*Assignment*. From the entries below, gather each line containing the word "badge".

(Saved data entries)
■ ■ ■ ■ ■ ■ ■

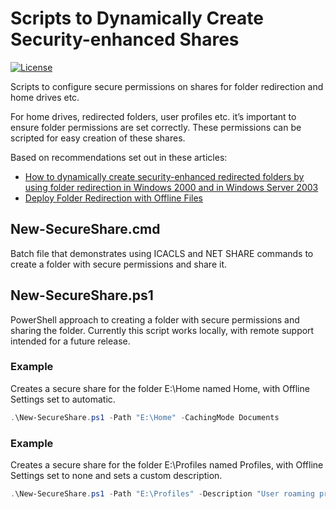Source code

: # Scripts to Dynamically Create Security-enhanced Shares

[![License][license-badge]][license]

Scripts to configure secure permissions on shares for folder redirection and home drives etc.

For home drives, redirected folders, user profiles etc. it’s important to ensure folder permissions are set correctly. These permissions can be scripted for easy creation of these shares.

Based on recommendations set out in these articles:

* [How to dynamically create security-enhanced redirected folders by using folder redirection in Windows 2000 and in Windows Server 2003](https://support.microsoft.com/en-us/help/274443/how-to-dynamically-create-security-enhanced-redirected-folders-by-using-folder-redirection-in-windows-2000-and-in-windows-server-2003)
* [Deploy Folder Redirection with Offline Files](https://technet.microsoft.com/en-us/library/jj649078(v=ws.11).aspx)

## New-SecureShare.cmd

Batch file that demonstrates using ICACLS and NET SHARE commands to create a folder with secure permissions and share it.

## New-SecureShare.ps1

PowerShell approach to creating a folder with secure permissions and sharing the folder. Currently this script works locally, with remote support intended for a future release.

### Example

Creates a secure share for the folder E:\Home named Home, with Offline Settings set to automatic.

```powershell
.\New-SecureShare.ps1 -Path "E:\Home" -CachingMode Documents
```

### Example

Creates a secure share for the folder E:\Profiles named Profiles, with Offline Settings set to none and sets a custom description.

```powershell
.\New-SecureShare.ps1 -Path "E:\Profiles" -Description "User roaming profiles"
```

[license-badge]: https://img.shields.io/github/license/aaronparker/secure-shares.svg?style=flat-square
[license]: https://github.com/aaronparker/secure-shares/blob/master/LICENSE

■ ■ ■ ■ ■ ■ ■

*Solution to the exercise*.
[![License][license-badge]][license]
[license-badge]: https://img.shields.io/github/license/aaronparker/secure-shares.svg?style=flat-square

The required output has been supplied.